» Exercise details:
Each line from the first down to the one containing "### markov_chain.py" should be returned exactly as it appears below.

Stored data entries
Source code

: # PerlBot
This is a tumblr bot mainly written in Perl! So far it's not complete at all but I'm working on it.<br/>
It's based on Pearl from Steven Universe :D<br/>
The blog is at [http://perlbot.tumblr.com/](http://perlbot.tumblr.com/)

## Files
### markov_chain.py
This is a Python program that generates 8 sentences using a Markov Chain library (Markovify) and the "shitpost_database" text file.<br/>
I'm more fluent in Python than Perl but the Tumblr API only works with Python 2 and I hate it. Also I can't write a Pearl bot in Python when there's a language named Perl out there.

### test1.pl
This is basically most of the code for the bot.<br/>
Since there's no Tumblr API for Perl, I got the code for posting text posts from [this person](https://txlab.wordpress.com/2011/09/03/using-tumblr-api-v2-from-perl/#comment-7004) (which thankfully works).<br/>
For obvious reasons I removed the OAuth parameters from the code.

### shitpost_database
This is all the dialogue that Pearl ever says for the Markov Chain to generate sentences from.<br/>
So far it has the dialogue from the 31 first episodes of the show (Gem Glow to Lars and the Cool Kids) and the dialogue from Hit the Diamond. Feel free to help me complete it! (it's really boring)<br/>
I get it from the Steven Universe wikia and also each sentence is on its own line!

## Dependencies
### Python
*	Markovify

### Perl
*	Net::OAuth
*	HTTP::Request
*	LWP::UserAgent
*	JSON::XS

» Answer to this task:
Source code

: # PerlBot
This is a tumblr bot mainly written in Perl! So far it's not complete at all but I'm working on it.<br/>
It's based on Pearl from Steven Universe :D<br/>
The blog is at [http://perlbot.tumblr.com/](http://perlbot.tumblr.com/)

## Files
### markov_chain.py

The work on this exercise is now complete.